## SOURCE MATERIAL
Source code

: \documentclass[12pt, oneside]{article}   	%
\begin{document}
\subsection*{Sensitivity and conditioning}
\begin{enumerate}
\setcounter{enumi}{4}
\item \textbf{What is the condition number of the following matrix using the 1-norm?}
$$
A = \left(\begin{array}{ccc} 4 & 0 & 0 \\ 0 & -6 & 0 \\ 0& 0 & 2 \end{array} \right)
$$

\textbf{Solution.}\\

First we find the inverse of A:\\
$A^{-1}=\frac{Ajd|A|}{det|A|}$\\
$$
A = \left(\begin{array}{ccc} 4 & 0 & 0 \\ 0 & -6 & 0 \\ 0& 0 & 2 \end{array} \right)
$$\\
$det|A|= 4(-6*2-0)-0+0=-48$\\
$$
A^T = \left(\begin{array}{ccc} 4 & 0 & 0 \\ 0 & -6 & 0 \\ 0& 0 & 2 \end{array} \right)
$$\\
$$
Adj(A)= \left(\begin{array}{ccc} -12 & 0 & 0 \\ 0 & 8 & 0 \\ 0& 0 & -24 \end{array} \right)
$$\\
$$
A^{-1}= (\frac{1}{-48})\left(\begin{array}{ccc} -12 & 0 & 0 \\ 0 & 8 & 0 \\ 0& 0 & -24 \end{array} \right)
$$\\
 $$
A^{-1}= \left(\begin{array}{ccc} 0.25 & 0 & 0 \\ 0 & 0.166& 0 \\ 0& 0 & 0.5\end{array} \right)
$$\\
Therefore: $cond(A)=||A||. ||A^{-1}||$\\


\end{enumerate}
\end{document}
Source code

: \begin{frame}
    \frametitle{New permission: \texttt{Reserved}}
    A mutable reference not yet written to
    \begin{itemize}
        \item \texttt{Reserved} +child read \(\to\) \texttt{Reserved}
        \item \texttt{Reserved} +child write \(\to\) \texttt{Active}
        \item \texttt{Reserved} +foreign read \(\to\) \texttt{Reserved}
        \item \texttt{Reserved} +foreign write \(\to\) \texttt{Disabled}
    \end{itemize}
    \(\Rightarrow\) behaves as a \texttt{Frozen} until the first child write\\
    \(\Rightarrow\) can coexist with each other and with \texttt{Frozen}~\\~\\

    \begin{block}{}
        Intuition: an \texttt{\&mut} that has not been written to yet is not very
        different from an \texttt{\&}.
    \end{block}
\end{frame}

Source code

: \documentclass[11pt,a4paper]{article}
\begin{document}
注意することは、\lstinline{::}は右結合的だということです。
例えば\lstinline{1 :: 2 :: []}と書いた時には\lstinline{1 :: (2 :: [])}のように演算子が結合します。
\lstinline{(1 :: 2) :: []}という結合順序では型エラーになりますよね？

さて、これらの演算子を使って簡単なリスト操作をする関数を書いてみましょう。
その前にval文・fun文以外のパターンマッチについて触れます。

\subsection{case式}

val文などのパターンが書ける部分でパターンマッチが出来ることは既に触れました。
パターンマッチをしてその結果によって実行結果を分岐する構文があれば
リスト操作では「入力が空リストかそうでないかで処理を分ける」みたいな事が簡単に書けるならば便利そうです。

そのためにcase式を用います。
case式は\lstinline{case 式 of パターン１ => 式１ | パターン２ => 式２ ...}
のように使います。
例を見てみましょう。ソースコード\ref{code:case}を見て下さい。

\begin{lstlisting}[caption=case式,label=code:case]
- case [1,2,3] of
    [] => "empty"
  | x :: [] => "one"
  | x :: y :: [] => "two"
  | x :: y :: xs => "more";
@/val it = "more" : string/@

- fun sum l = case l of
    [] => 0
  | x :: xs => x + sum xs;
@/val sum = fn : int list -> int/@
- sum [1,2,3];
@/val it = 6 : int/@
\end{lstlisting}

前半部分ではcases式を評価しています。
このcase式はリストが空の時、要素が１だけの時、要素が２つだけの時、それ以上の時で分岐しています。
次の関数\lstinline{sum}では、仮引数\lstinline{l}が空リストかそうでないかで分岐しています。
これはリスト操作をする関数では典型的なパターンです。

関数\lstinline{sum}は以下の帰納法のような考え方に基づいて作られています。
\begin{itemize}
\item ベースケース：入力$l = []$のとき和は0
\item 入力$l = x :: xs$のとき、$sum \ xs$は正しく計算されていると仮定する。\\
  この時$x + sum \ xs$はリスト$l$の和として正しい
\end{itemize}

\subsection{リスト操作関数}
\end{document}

--

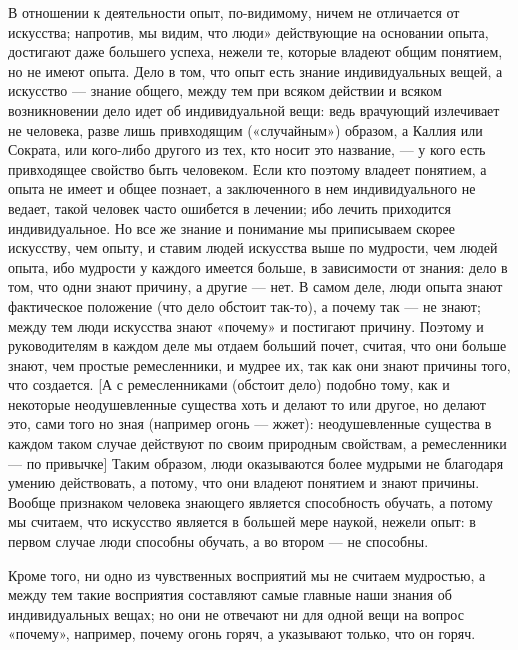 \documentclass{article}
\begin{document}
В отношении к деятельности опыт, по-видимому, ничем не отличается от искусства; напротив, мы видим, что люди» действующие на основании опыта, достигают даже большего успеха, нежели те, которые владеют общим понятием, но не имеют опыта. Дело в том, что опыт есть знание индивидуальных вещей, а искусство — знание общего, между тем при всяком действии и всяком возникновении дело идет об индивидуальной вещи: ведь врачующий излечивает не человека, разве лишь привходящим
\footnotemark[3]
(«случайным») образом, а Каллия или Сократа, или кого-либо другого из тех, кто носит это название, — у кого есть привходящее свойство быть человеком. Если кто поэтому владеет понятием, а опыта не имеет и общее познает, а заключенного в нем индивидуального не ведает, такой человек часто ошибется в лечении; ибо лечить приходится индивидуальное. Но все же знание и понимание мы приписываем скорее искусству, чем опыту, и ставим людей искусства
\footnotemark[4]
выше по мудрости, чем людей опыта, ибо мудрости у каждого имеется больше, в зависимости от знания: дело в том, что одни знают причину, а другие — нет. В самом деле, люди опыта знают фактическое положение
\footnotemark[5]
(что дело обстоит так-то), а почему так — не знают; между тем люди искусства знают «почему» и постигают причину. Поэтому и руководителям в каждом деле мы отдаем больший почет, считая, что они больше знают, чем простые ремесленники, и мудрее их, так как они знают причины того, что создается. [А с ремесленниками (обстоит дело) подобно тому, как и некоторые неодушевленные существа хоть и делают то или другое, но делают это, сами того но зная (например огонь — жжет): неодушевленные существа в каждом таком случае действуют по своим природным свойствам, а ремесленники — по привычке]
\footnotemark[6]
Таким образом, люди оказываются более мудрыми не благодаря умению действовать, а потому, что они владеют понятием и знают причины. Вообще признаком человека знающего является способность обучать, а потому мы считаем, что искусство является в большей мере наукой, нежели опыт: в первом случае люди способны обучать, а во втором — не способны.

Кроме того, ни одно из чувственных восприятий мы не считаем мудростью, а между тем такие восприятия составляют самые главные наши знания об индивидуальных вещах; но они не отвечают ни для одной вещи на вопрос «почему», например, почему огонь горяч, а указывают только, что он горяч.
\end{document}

## WORK REQUIRED
Once you have counted the lines of the records that contain the word "lstlisting", give the count and nothing else.

## RESULT FOR THIS EXERCISE
2